-- Opening Marker --
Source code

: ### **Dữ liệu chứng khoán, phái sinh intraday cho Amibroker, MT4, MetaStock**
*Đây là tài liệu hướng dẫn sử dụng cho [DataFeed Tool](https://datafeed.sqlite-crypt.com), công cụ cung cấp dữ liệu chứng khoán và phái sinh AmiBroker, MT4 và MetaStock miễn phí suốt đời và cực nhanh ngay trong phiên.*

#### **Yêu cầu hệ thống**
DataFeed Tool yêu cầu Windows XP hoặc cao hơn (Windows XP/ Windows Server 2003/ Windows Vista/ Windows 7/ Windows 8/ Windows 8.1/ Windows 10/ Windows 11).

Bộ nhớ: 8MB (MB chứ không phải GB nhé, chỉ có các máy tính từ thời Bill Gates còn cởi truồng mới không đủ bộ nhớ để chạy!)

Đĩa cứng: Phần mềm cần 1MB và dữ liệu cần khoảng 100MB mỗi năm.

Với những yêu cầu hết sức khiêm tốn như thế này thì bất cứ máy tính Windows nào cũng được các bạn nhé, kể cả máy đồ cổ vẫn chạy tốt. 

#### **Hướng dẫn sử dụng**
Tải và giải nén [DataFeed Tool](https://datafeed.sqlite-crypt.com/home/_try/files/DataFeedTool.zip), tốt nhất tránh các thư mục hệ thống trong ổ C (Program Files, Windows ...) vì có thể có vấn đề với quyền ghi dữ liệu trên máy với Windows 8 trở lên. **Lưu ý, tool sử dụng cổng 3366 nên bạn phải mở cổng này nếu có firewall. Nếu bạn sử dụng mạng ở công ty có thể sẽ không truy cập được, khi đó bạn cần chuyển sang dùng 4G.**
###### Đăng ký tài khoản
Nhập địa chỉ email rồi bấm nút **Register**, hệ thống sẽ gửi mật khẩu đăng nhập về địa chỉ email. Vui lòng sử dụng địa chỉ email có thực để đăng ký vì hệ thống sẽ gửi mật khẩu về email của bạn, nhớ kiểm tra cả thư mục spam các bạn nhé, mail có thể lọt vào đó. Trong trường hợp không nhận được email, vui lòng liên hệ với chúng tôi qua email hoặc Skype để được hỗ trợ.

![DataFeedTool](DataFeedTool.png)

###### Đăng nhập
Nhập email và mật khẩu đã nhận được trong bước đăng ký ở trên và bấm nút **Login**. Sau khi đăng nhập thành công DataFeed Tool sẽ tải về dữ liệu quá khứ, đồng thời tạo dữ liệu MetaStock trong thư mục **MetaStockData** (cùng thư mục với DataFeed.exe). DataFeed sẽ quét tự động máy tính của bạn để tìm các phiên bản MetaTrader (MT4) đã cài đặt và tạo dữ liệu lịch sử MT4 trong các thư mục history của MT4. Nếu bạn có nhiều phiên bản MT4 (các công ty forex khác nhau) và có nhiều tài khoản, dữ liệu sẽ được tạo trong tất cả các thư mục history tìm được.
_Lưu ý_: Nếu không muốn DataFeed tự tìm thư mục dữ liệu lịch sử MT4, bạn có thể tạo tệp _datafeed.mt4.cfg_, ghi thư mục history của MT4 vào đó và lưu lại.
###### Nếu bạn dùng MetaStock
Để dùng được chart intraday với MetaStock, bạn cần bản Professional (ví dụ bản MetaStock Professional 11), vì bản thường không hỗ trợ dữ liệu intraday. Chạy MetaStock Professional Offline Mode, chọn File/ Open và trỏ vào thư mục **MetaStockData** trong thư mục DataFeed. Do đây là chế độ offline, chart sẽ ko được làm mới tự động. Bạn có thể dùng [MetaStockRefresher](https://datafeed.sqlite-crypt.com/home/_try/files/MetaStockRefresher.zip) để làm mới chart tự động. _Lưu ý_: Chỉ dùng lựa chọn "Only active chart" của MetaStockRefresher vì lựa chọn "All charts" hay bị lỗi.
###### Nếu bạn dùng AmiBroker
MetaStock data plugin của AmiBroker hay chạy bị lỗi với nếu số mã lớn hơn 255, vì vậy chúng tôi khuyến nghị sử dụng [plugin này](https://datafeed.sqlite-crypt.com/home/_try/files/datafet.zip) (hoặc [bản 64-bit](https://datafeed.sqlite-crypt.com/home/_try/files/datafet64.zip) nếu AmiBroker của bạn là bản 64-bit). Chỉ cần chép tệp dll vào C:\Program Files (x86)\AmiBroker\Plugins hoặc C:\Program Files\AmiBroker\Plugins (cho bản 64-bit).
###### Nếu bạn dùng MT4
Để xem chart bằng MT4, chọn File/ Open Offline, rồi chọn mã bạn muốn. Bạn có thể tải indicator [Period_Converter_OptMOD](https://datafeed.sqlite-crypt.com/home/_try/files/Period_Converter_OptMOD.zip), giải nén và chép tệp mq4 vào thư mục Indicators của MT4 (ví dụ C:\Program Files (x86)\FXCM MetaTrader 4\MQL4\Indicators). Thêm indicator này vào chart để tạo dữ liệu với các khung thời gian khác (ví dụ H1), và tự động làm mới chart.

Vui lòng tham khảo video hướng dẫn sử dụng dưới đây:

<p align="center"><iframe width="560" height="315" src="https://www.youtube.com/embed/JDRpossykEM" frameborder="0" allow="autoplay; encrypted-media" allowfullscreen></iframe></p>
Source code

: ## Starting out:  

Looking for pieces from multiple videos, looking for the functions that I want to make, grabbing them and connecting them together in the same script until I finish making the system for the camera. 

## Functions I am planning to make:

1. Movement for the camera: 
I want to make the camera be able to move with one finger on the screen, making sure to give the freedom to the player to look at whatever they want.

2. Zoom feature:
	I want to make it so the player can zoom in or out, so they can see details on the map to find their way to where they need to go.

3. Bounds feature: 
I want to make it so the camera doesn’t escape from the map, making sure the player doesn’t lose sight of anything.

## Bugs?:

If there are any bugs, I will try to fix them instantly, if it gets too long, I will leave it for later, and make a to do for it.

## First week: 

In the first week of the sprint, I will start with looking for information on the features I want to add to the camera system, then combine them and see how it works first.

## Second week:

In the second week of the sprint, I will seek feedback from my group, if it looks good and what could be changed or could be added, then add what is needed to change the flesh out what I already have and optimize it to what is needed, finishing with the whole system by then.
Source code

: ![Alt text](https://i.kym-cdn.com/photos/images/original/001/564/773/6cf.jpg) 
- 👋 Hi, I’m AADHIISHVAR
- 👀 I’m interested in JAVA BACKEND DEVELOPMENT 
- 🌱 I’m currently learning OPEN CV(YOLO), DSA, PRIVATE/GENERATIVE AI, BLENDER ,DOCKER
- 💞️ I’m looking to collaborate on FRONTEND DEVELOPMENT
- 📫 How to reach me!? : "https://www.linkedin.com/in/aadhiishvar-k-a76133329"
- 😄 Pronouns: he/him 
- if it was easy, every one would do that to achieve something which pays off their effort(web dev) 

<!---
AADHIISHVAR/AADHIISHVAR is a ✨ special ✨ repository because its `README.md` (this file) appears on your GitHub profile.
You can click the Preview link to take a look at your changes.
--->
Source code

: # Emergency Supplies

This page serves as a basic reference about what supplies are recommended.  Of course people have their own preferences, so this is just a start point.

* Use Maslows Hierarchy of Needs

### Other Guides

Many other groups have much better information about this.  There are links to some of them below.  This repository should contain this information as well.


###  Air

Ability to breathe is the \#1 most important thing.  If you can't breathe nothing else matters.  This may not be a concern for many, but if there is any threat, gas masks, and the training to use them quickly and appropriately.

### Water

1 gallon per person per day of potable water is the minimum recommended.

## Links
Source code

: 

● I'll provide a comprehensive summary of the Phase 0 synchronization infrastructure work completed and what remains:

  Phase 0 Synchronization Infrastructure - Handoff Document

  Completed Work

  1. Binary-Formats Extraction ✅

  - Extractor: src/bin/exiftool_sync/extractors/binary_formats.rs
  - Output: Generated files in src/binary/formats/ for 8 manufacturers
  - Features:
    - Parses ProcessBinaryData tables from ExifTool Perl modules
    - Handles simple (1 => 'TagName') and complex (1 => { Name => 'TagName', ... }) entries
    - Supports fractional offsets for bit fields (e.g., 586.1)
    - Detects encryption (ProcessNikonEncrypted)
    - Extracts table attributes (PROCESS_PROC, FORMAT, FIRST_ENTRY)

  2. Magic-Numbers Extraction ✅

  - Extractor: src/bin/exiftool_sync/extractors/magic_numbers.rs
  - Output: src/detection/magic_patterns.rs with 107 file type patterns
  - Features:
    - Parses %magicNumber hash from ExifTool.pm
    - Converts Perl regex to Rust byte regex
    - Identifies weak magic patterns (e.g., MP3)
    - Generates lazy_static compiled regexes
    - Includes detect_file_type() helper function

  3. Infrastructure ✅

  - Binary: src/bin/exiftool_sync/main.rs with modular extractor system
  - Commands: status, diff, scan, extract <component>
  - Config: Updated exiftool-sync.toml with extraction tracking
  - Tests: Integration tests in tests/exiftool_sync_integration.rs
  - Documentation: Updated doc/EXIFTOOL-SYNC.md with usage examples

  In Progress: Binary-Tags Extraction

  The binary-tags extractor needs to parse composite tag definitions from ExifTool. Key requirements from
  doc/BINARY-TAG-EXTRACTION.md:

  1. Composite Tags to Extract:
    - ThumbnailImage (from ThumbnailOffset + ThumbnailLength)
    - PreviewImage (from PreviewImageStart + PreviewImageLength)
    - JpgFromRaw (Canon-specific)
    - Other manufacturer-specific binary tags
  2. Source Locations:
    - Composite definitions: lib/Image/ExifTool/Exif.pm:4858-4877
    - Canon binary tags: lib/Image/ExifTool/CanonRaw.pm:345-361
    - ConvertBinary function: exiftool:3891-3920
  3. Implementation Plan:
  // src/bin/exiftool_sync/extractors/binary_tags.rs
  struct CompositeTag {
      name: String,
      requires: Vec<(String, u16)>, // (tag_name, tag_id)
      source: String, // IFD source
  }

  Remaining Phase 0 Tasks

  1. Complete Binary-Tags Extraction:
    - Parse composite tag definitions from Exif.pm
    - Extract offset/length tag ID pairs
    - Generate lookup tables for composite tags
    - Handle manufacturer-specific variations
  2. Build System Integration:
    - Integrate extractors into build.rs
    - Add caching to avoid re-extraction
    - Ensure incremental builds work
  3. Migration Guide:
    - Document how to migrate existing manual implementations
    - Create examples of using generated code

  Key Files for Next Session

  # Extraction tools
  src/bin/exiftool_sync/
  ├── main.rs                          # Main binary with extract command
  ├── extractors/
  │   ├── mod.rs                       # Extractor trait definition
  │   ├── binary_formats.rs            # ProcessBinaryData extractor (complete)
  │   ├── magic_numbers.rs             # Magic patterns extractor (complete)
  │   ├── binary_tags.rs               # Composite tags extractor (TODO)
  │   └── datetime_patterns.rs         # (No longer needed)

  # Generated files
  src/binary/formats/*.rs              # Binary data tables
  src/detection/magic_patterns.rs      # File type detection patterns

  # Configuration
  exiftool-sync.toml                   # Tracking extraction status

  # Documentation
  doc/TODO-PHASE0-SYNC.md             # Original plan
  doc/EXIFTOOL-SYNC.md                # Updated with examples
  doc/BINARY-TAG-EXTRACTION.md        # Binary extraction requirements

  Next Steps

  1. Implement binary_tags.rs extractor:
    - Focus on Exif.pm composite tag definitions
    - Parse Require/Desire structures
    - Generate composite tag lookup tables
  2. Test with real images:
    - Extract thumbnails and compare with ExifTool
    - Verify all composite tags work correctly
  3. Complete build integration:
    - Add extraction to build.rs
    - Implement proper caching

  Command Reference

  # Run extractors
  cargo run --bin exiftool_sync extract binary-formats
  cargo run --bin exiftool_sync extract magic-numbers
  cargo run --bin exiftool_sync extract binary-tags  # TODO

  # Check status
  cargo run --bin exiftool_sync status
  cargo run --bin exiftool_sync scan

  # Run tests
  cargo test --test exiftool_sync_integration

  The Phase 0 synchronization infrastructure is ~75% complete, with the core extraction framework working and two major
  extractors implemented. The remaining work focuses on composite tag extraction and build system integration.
-- Closing Marker --
== DIRECTIONS FOR THIS TASK ==
Return, please, the lines of the data from the first through the line containing "#### **Hướng dẫn sử dụng**", both kept, exactly as they stand and nothing more.

== RESPONSE AREA ==
Source code

: ### **Dữ liệu chứng khoán, phái sinh intraday cho Amibroker, MT4, MetaStock**
*Đây là tài liệu hướng dẫn sử dụng cho [DataFeed Tool](https://datafeed.sqlite-crypt.com), công cụ cung cấp dữ liệu chứng khoán và phái sinh AmiBroker, MT4 và MetaStock miễn phí suốt đời và cực nhanh ngay trong phiên.*

#### **Yêu cầu hệ thống**
DataFeed Tool yêu cầu Windows XP hoặc cao hơn (Windows XP/ Windows Server 2003/ Windows Vista/ Windows 7/ Windows 8/ Windows 8.1/ Windows 10/ Windows 11).

Bộ nhớ: 8MB (MB chứ không phải GB nhé, chỉ có các máy tính từ thời Bill Gates còn cởi truồng mới không đủ bộ nhớ để chạy!)

Đĩa cứng: Phần mềm cần 1MB và dữ liệu cần khoảng 100MB mỗi năm.

Với những yêu cầu hết sức khiêm tốn như thế này thì bất cứ máy tính Windows nào cũng được các bạn nhé, kể cả máy đồ cổ vẫn chạy tốt. 

#### **Hướng dẫn sử dụng**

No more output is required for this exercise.